As intensidades pulsam, meditam e hiper-ventilam ao sabor dos pensamentos feridos. E porque ninguém respeita a insanidade, a mão amiga que bloqueia a loucura—nestes instantes—é o medo de cair na própria loucura. Sim, esta mão nunca pára de embalar o berço da recém-nascida sanidade. Esta mão quer amparar toda a circunstância que possa crescer e que possa resultar. Esta mão segura a explosão da cabeça com passatempos degradantes, e traça os riscos nas paredes a contabilizar os dias em que o tempo é devorado por estranhos.

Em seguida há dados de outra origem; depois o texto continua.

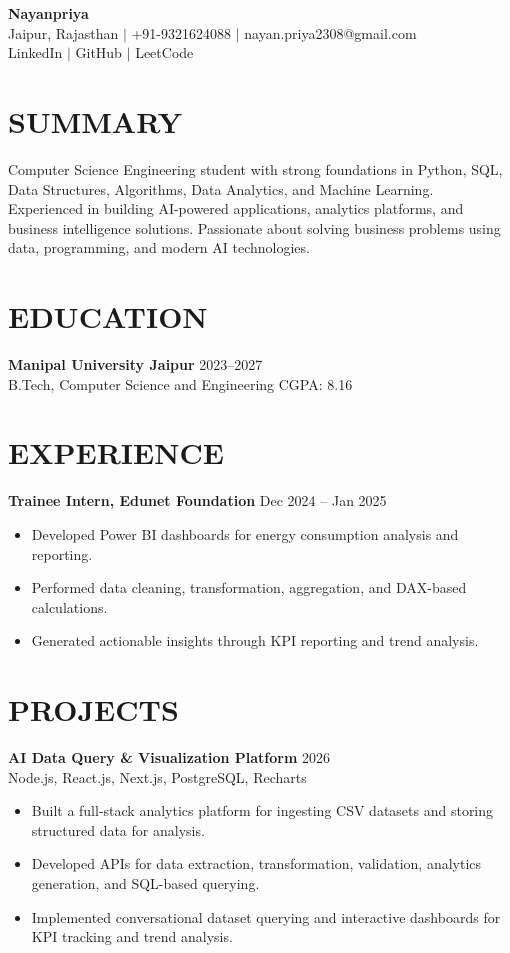 \documentclass[10pt,letterpaper]{article}
\begin{document}
\begin{center}
{\Large \textbf{Nayanpriya}}\\
Jaipur, Rajasthan $\vert$ +91-9321624088 $\vert$ nayan.priya2308@gmail.com\\
LinkedIn $\vert$ GitHub $\vert$ LeetCode
\end{center}

\section*{SUMMARY}
Computer Science Engineering student with strong foundations in Python, SQL, Data Structures, Algorithms, Data Analytics, and Machine Learning. Experienced in building AI-powered applications, analytics platforms, and business intelligence solutions. Passionate about solving business problems using data, programming, and modern AI technologies.

\section*{EDUCATION}
\textbf{Manipal University Jaipur} \hfill 2023--2027\\
B.Tech, Computer Science and Engineering \hfill CGPA: 8.16

\section*{EXPERIENCE}
\textbf{Trainee Intern, Edunet Foundation} \hfill Dec 2024 -- Jan 2025
\begin{itemize}
\item Developed Power BI dashboards for energy consumption analysis and reporting.
\item Performed data cleaning, transformation, aggregation, and DAX-based calculations.
\item Generated actionable insights through KPI reporting and trend analysis.
\end{itemize}

\section*{PROJECTS}

\textbf{AI Data Query \& Visualization Platform} \hfill 2026\\
{\footnotesize Node.js, React.js, Next.js, PostgreSQL, Recharts}
\begin{itemize}
\item Built a full-stack analytics platform for ingesting CSV datasets and storing structured data for analysis.
\item Developed APIs for data extraction, transformation, validation, analytics generation, and SQL-based querying.
\item Implemented conversational dataset querying and interactive dashboards for KPI tracking and trend analysis.
\end{itemize}
\end{document}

Quando calha, lá vem a mão de um semelhante pousar sobre os ombros; pode ser a mão de amigo e de gosto pela presença mútua, ou então, pode ser a mão do golpe da empatia dos grandes vendedores. Em suma, a mão faz-me pensar e duvidar. Olho para elas, para as minhas, olho para as outras das esculturas de pedra, e olho para as unhas que as nuvens fazem lá em cima. Há mão por todo lado. Depois há a mão do rio que é diferente, porque faz sentir que pode haver um cadáver a completá-la. Mas haverá corpo desta vez? Não, nem corpo nem mão, porque é uma luva cirúrgica na estranha posição de estar virada para cima—quase a romper a camada superficial—em pose de garra de lobisomem e a querer rasgar as carnes do céu. É impossível não bater os olhos naquela mão pálida que também pede esmola de palma exposta ao mundo, quase como um fóssil envolto por endurecido âmbar, imune ao tempo e à mercê da suave corrente. Lembrei-me logo dos mamutes conservados no gelo. E lembrei-me dos multimilionários, cujo ego nem na morte descanso lhes deu, ali, mergulhados e "criogenados" em panelas gigantes, à espera que a vida lhes volte a sorrir de novo, talvez em Marte.

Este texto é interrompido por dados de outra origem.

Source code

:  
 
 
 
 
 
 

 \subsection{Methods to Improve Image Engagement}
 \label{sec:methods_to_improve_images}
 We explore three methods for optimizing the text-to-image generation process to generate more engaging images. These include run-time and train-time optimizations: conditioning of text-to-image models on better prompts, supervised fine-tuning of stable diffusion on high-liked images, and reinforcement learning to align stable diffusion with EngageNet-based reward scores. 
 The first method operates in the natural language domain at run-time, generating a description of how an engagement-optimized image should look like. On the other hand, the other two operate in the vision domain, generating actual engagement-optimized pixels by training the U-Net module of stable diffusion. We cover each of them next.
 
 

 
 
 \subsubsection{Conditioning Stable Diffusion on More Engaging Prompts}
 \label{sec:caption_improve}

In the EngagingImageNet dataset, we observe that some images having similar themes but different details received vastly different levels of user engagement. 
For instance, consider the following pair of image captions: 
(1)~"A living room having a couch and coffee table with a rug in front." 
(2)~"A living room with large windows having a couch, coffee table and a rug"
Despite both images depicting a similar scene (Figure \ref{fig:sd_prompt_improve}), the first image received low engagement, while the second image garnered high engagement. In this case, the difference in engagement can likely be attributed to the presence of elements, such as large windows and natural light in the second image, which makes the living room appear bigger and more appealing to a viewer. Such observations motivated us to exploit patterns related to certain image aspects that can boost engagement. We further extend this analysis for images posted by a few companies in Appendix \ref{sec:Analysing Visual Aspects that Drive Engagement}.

Enfim, muitos dirão que só com mão-de-ferro—fundamental na procura de soluções de boa intensidade e crucial na boa-educação dos pequenos bem-estares—é que sobrevive o domínio pela arte de existir, entre a audácia e os planos-de-fuga. De resto, de mão-em-mão como estafetas numa corrida, é esta a imagem que circunscreve a rota iludida e competitiva do sangue-novo. E é também de mão-em-mão como anéis de ouro que se fecha o ciclo da mudança dos que já desistiram. E tudo isto é tão estúpido quanto as graciosas pessoas que à beira de mim passeiam os cães encoleirados, e que se dobram menos graciosas para colectar com as próprias mãos a merda que já não pode ser pisada.

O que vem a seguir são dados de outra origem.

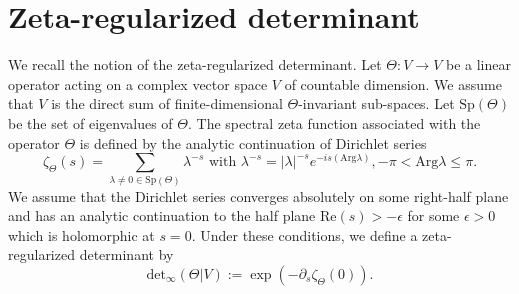 \section{Zeta-regularized determinant}

We recall the notion of the zeta-regularized determinant.
Let $\Theta:V\rightarrow{V}$ be a linear operator acting on a complex vector space $V$ of countable dimension.
We assume that $V$ is the direct sum of finite-dimensional $\Theta$-invariant sub-spaces.
Let $\mathrm{Sp}(\Theta)$ be the set of eigenvalues of $\Theta$. 
The spectral zeta function associated with the operator $\Theta$ is defined by the analytic continuation of Dirichlet series
\begin{equation*}
  \zeta_{\Theta}(s)=\sum_{\lambda\ne0\in\mathrm{Sp}(\Theta)}\lambda^{-s}\text{ with }\lambda^{-s}=|\lambda|^{-s}e^{-is(\mathrm{Arg}\lambda)}, -\pi<\mathrm{Arg}\lambda\le\pi.
\end{equation*}
We assume that the Dirichlet series converges absolutely on some right-half plane and has an analytic continuation to the half plane $\mathrm{Re}(s)>-\epsilon$ for some $\epsilon>0$ which is holomorphic at $s=0$.
Under these conditions, we define a zeta-regularized determinant by
\begin{equation*}
    \mathrm{det}_{\infty}(\Theta|V):=\exp\left(-\partial_{s}\zeta_{\Theta}(0)\right).
\end{equation*}
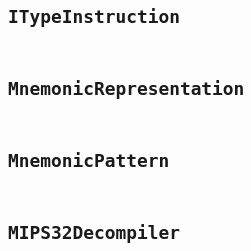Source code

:     \begin{landscape}
    \section{\texttt{ITypeInstruction}}\label{code:ITypeInstruction}
    \begin{multicols}{2} %
    \inputminted[mathescape,
        linenos,
        numbersep=5pt,
        frame=none,
        framesep=2mm,
        fontsize=\footnotesize]{java}{../src/main/java/se/filipallberg/dark/mips32decompiler/instruction/type/ITypeInstruction/ITypeInstruction.java}
    \end{multicols}
    \end{landscape}
    


    \begin{landscape}
    \section{\texttt{MnemonicRepresentation}}\label{code:MnemonicRepresentation}
    \begin{multicols}{2} %
    \inputminted[mathescape,
        linenos,
        numbersep=5pt,
        frame=none,
        framesep=2mm,
        fontsize=\footnotesize]{java}{../src/main/java/se/filipallberg/dark/mips32decompiler/instruction/mnemonic/MnemonicRepresentation.java}
    \end{multicols}
    \end{landscape}
    


    \begin{landscape}
    \section{\texttt{MnemonicPattern}}\label{code:MnemonicPattern}
    \begin{multicols}{2} %
    \inputminted[mathescape,
        linenos,
        numbersep=5pt,
        frame=none,
        framesep=2mm,
        fontsize=\footnotesize]{java}{../src/main/java/se/filipallberg/dark/mips32decompiler/instruction/mnemonic/MnemonicPattern.java}
    \end{multicols}
    \end{landscape}
    


    \begin{landscape}
    \section{\texttt{MIPS32Decompiler}}\label{code:MIPS32Decompiler}
    \begin{multicols}{2} %
    \inputminted[mathescape,
        linenos,
        numbersep=5pt,
        frame=none,
        framesep=2mm,
        fontsize=\footnotesize]{java}{../src/main/java/se/filipallberg/dark/mips32decompiler/MIPS32Decompiler.java}
    \end{multicols}
    \end{landscape}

No rigor da realidade—e como diria T. S. Eliot—todos os homens são de palha (e com mãos de palha, evidentemente). Ou seja, vazios, apoiados uns nos outros, mal-convencidos, nus e a espernear dentro de uma viagem. Muito diferente da mão que viaja no rio; que é a mão dos que nunca existiram e dos que nunca espernearam, nem viajaram, nem desistiram, e cuja intensidade é aquela que passa diante da minha reacção, a estupidificar ainda mais a forma como escondo as minhas mãos dentro dos meus bolsos.